(SUPPLIED DATA)
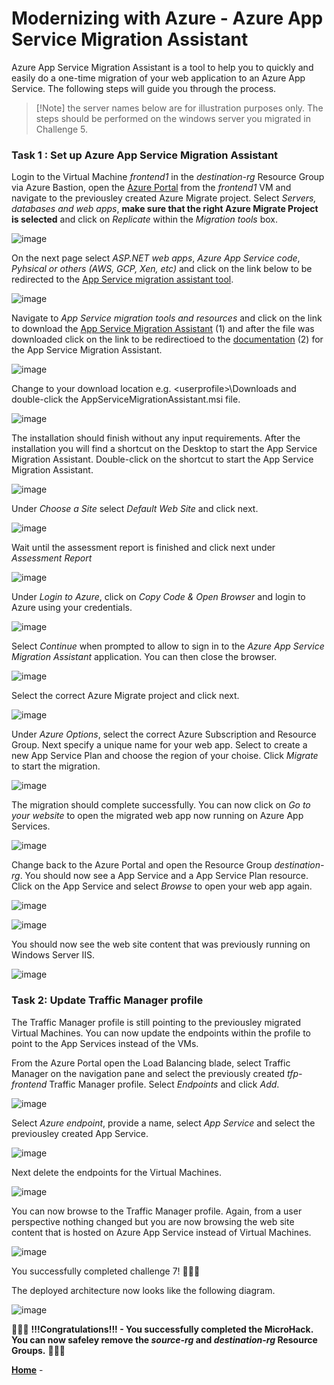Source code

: # Modernizing with Azure - Azure App Service Migration Assistant

Azure App Service Migration Assistant is a tool to help you to quickly and easily do a one-time migration of your web application to an Azure App Service. The following steps will guide you through the process.

> [!Note] the server names below are for illustration purposes only. The steps should be performed on the windows server you migrated in Challenge 5.

### **Task 1 : Set up Azure App Service Migration Assistant**

Login to the Virtual Machine _frontend1_ in the _destination-rg_ Resource Group via Azure Bastion, open the [Azure Portal](https://portal.azure.com) from the _frontend1_ VM and navigate to the previousley created Azure Migrate project. Select _Servers, databases and web apps_, **make sure that the right Azure Migrate Project is selected** and click on _Replicate_ within the _Migration tools_ box.

![image](./img/modernize1.png)

On the next page select _ASP.NET web apps_, _Azure App Service code_, _Pyhsical or others (AWS, GCP, Xen, etc)_ and click on the link below to be redirected to the [App Service migration assistant tool](https://learn.microsoft.com/en-us/azure/app-service/app-service-asp-net-migration).

![image](./img/modernize2.png)

Navigate to _App Service migration tools and resources_ and click on the link to download the [App Service Migration Assistant](https://appmigration.microsoft.com/api/download/windows/AppServiceMigrationAssistant.msi) (1) and after the file was downloaded click on the link to be redirectioed to the [documentation](https://github.com/Azure/App-Service-Migration-Assistant/wiki/PowerShell-Scripts) (2) for the App Service Migration Assistant.

![image](./img/modernize3.png)

Change to your download location e.g. \<userprofile\>\\Downloads and double-click the AppServiceMigrationAssistant.msi file.

![image](./img/modernize4.png)

The installation should finish without any input requirements. After the installation you will find a shortcut on the Desktop to start the App Service Migration Assistant. Double-click on the shortcut to start the App Service Migration Assistant.

![image](./img/modernize5.png)

Under _Choose a Site_ select _Default Web Site_ and click next.

![image](./img/modernize6.png)

Wait until the assessment report is finished and click next under _Assessment Report_

![image](./img/modernize7.png)

Under _Login to Azure_, click on _Copy Code & Open Browser_ and login to Azure using your credentials.

![image](./img/modernize8.png)

Select _Continue_ when prompted to allow to sign in to the _Azure App Service Migration Assistant_ application. You can then close the browser.

![image](./img/modernize9.png)

Select the correct Azure Migrate project and click next.

![image](./img/modernize10.png)

Under _Azure Options_, select the correct Azure Subscription and Resource Group. Next specify a unique name for your web app. Select to create a new App Service Plan and choose the region of your choise. Click _Migrate_ to start the migration.

![image](./img/modernize11.png)

The migration should complete successfully. You can now click on _Go to your website_ to open the migrated web app now running on Azure App Services.

![image](./img/modernize12.png)

Change back to the Azure Portal and open the Resource Group _destination-rg_. You should now see a App Service and a App Service Plan resource. Click on the App Service and select _Browse_ to open your web app again.

![image](./img/modernize13.png)

![image](./img/modernize13-1.png)

You should now see the web site content that was previously running on Windows Server IIS.

![image](./img/modernize14.png)

### **Task 2: Update Traffic Manager profile**

The Traffic Manager profile is still pointing to the previousley migrated Virtual Machines. You can now update the endpoints within the profile to point to the App Services instead of the VMs.

From the Azure Portal open the Load Balancing blade, select Traffic Manager on the navigation pane and select the previously created _tfp-frontend_ Traffic Manager profile. Select _Endpoints_ and click _Add_.

![image](./img/tfupdate1.png)

Select _Azure endpoint_, provide a name, select _App Service_ and select the previousley created App Service.

![image](./img/tfupdate2.png)

Next delete the endpoints for the Virtual Machines.

![image](./img/tfupdate3.png)

You can now browse to the Traffic Manager profile. Again, from a user perspective nothing changed but you are now browsing the web site content that is hosted on Azure App Service instead of Virtual Machines.

![image](./img/tfupdate4.png)

You successfully completed challenge 7! 🚀🚀🚀

The deployed architecture now looks like the following diagram.

![image](./img/Challenge-complete.jpg)

🚀🚀🚀 **!!!Congratulations!!! - You successfully completed the MicroHack. You can now safeley remove the _source-rg_ and _destination-rg_ Resource Groups.** 🚀🚀🚀

**[Home](../../Readme.md)** -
(End SUPPLIED DATA)
◆ **PROBLEM STATEMENT**: What is needed is a copy of every line above in which "should" appears.

◆ **TASK SOLUTION**:
> [!Note] the server names below are for illustration purposes only. The steps should be performed on the windows server you migrated in Challenge 5.
The installation should finish without any input requirements. After the installation you will find a shortcut on the Desktop to start the App Service Migration Assistant. Double-click on the shortcut to start the App Service Migration Assistant.
The migration should complete successfully. You can now click on _Go to your website_ to open the migrated web app now running on Azure App Services.
Change back to the Azure Portal and open the Resource Group _destination-rg_. You should now see a App Service and a App Service Plan resource. Click on the App Service and select _Browse_ to open your web app again.
You should now see the web site content that was previously running on Windows Server IIS.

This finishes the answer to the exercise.